▸ Work to be completed
This exercise calls for every line of the data below with the string "first" in it.

▸ Stored dataset items
§ §

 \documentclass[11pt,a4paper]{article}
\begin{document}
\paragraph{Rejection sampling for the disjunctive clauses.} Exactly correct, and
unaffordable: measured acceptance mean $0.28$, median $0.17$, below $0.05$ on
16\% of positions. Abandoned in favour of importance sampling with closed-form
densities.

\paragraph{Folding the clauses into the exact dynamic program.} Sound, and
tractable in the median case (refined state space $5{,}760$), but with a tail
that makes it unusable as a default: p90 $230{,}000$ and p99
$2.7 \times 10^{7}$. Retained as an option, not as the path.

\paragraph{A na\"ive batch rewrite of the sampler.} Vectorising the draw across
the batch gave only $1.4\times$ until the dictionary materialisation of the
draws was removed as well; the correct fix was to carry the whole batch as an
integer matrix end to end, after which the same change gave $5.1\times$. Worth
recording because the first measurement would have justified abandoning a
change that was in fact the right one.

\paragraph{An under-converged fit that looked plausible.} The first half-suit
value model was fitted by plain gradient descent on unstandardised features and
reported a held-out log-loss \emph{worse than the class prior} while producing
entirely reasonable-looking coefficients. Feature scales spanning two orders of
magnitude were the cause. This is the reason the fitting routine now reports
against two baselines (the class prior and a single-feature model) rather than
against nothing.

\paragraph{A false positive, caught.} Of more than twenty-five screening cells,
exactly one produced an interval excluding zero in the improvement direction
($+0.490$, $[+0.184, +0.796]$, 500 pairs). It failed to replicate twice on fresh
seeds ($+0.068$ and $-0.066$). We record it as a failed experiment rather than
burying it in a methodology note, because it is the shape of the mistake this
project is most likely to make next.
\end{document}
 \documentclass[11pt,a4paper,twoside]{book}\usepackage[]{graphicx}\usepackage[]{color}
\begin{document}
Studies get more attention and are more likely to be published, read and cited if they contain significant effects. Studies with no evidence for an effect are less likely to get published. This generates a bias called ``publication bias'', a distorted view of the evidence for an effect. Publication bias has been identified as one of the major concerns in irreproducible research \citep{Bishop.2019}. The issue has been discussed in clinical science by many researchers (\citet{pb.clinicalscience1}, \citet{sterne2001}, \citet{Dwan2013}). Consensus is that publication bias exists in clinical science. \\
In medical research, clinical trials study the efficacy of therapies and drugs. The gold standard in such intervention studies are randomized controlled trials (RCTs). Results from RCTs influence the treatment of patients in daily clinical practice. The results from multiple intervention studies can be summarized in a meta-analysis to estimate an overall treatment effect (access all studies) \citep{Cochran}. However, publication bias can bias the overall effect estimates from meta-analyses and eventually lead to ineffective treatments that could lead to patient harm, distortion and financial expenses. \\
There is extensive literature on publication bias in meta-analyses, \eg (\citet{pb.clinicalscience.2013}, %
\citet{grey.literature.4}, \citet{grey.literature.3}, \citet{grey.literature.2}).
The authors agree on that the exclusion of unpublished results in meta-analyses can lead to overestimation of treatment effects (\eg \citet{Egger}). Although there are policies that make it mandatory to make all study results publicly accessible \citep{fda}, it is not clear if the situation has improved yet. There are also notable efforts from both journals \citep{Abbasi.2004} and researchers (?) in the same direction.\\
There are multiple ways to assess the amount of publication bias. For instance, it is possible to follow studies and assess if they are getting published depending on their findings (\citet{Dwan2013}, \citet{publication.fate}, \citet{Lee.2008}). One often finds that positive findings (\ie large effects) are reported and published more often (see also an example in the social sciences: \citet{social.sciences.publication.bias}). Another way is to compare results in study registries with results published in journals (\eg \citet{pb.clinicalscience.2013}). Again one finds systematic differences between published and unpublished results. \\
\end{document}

§ §

▸ Reply to the task
recording because the first measurement would have justified abandoning a
\paragraph{An under-converged fit that looked plausible.} The first half-suit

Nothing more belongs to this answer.